Context
Child emotional maltreatment can result in lasting immune dysregulation that may be heightened in the context of more recent life stress. Basal cell carcinoma (BCC) is the most common skin cancer, and the immune system plays a prominent role in tumor appearance and progression.
Objective
To address relationships among recent severe life events, childhood parental emotional maltreatment, depression, and messenger RNA (mRNA) coding for immune markers associated with BCC tumor progression/regression.
Setting
University medical center
Design
We collected information about early parent-child experiences, severe life events in the last year as assessed by the Life Events and Difficulties Schedule (LEDS), depression, and mRNA for immune markers associated with BCC tumor progression/regression from BCC tumor patients.
Participants
91 BCC patients (ages 23–92) who had all had a previous BCC tumor.
Main Outcome Measures
The expression of four BCC tumor mRNA markers (CD25, CD3ε, ICAM-1, and CD68) that have been linked to BCC tumor progression/regression were assessed in BCC tumor biopsies.
Results
Both maternal and paternal emotional maltreatment interacted with the occurrence of severe life events to predict the local immune response to the tumor (adjusted p=0.009, p=0.03, respectively). Among BCC patients who had experienced a severe life event within the past year, those who were emotionally maltreated by their mothers (p=0.007) or fathers (p=0.02) as children had a poorer immune response to the BCC tumor.
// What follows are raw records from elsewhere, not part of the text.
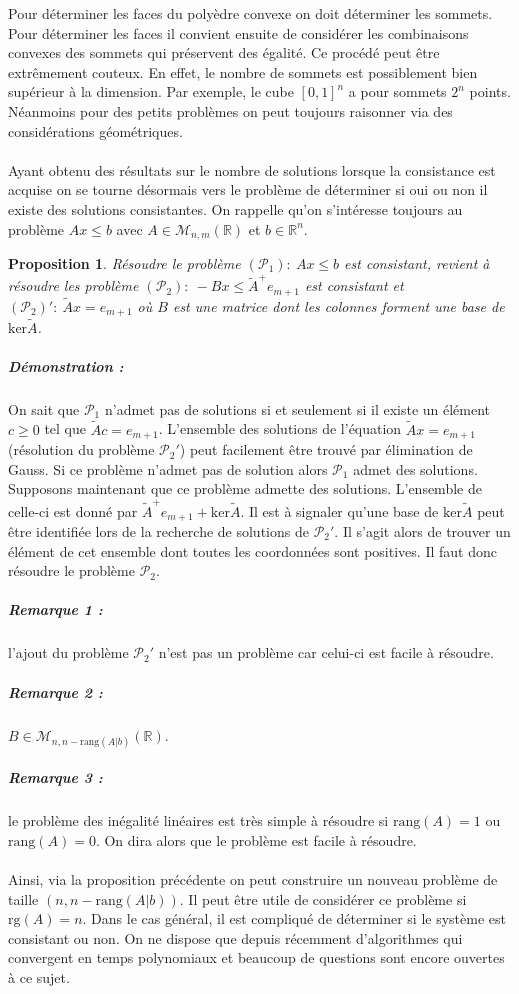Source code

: \documentclass[10pt,a4paper]{article}
\newtheorem{prop}{Proposition}
\begin{document}
Pour déterminer les faces du polyèdre convexe on doit déterminer les sommets.
Pour déterminer les faces il convient ensuite de considérer les combinaisons convexes des sommets qui préservent des égalité.
Ce procédé peut être extrêmement couteux.
En effet, le nombre de sommets est possiblement bien supérieur à la dimension.
Par exemple, le cube $[0,1]^n$ a pour sommets $2^n$ points.
Néanmoins pour des petits problèmes on peut toujours raisonner via des considérations géométriques.\\
~\\
Ayant obtenu des résultats sur le nombre de solutions lorsque la consistance est acquise on se tourne désormais vers le problème de déterminer si oui ou non il existe des solutions consistantes.
On rappelle qu'on s'intéresse toujours au problème $Ax \le b$ avec $A \in \mathcal{M}_{n,m}(\mathbb{R})$ et $b \in \mathbb{R}^n$.
\begin{prop}
\label{propit}
Résoudre le problème $(\mathcal{P}_1): \ Ax \le b$ est consistant, revient à résoudre les problème $(\mathcal{P}_2): \ -Bx \le \tilde{A}^+ e_{m+1}$ est consistant et $(\mathcal{P}_2)' : \ \tilde{A} x=e_{m+1}$ où $B$ est une matrice dont les colonnes forment une base de $\text{ker}\tilde{A}$.
\end{prop}
\subparagraph{Démonstration :} On sait que $\mathcal{P}_1$ n'admet pas de solutions si et seulement si il existe un élément $c \ge 0$ tel que $\tilde{A}c=e_{m+1}$.
L'ensemble des solutions de l'équation $\tilde{A}x=e_{m+1}$ (résolution du problème $\mathcal{P}_2'$) peut facilement être trouvé par élimination de Gauss.
Si ce problème n'admet pas de solution alors $\mathcal{P}_1$ admet des solutions.
Supposons maintenant que ce problème admette des solutions.
L'ensemble de celle-ci est donné par $\tilde{A}^+e_{m+1}+\text{ker}\tilde{A}$.
Il est à signaler qu'une base de $\text{ker}\tilde{A}$ peut être identifiée lors de la recherche de solutions de $\mathcal{P}_2'$.
Il s'agit alors de trouver un élément de cet ensemble dont toutes les coordonnées sont positives.
Il faut donc résoudre le problème $\mathcal{P}_2$.\\
\subparagraph{Remarque 1 :} l'ajout du problème $\mathcal{P}_2'$ n'est pas un problème car celui-ci est facile à résoudre.
\subparagraph{Remarque 2 :} $B \in \mathcal{M}_{n,n-\text{rang}(A \vert b)}(\mathbb{R})$.
\subparagraph{Remarque 3 :} le problème des inégalité linéaires est très simple à résoudre si $\text{rang}(A)=1$ ou $\text{rang}(A)=0$.
On dira alors que le problème est facile à résoudre.\\
~\\
Ainsi, via la proposition précédente on peut construire un nouveau problème de taille $(n,n- \text{rang}(A \vert b))$.
Il peut être utile de considérer ce problème si $\text{rg}(A)=n$.
Dans le cas général, il est compliqué de déterminer si le système est consistant ou non.
On ne dispose que depuis récemment d'algorithmes qui convergent en temps polynomiaux et beaucoup de questions sont encore ouvertes à ce sujet.
\end{document}
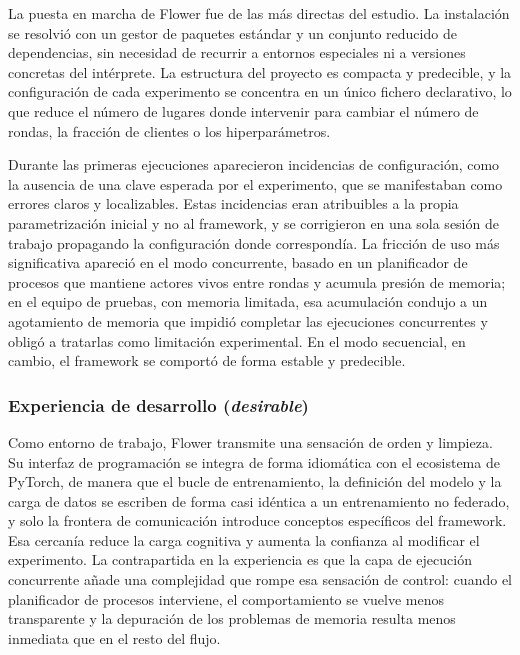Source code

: La puesta en marcha de Flower fue de las más directas del estudio. La instalación se
resolvió con un gestor de paquetes estándar y un conjunto reducido de dependencias, sin
necesidad de recurrir a entornos especiales ni a versiones concretas del intérprete. La
estructura del proyecto es compacta y predecible, y la configuración de cada experimento se
concentra en un único fichero declarativo, lo que reduce el número de lugares donde
intervenir para cambiar el número de rondas, la fracción de clientes o los hiperparámetros.

Durante las primeras ejecuciones aparecieron incidencias de configuración, como la ausencia
de una clave esperada por el experimento, que se manifestaban como errores claros y
localizables. Estas incidencias eran atribuibles a la propia parametrización inicial y no al
framework, y se corrigieron en una sola sesión de trabajo propagando la configuración donde
correspondía. La fricción de uso más significativa apareció en el modo concurrente, basado
en un planificador de procesos que mantiene actores vivos entre rondas y acumula presión de
memoria; en el equipo de pruebas, con memoria limitada, esa acumulación condujo a un agotamiento
de memoria que impidió completar las ejecuciones concurrentes y obligó a tratarlas como
limitación experimental. En el modo secuencial, en cambio, el framework se comportó de forma
estable y predecible.

\subsubsection{Experiencia de desarrollo (\textit{desirable})}\label{sec:usab-flower-desirable}

Como entorno de trabajo, Flower transmite una sensación de orden y limpieza. Su interfaz de
programación se integra de forma idiomática con el ecosistema de PyTorch, de manera que el
bucle de entrenamiento, la definición del modelo y la carga de datos se escriben de forma
casi idéntica a un entrenamiento no federado, y solo la frontera de comunicación introduce
conceptos específicos del framework. Esa cercanía reduce la carga cognitiva y aumenta la
confianza al modificar el experimento. La contrapartida en la experiencia es que la capa de
ejecución concurrente añade una complejidad que rompe esa sensación de control: cuando el
planificador de procesos interviene, el comportamiento se vuelve menos transparente y la
depuración de los problemas de memoria resulta menos inmediata que en el resto del flujo.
Emotional maltreatment was unrelated to BCC immune responses among those who did not experience a severe life event. Depressive symptoms were not associated with the local tumor immune response.
Conclusions
Troubled early parent-child relationships, in combination with a severe life event in the past year, predicted immune responses to a BCC tumor. The immunoreactivity observed in BCCs and the surrounding stroma reflects an anti-tumor-specific immune response that can be altered by stress.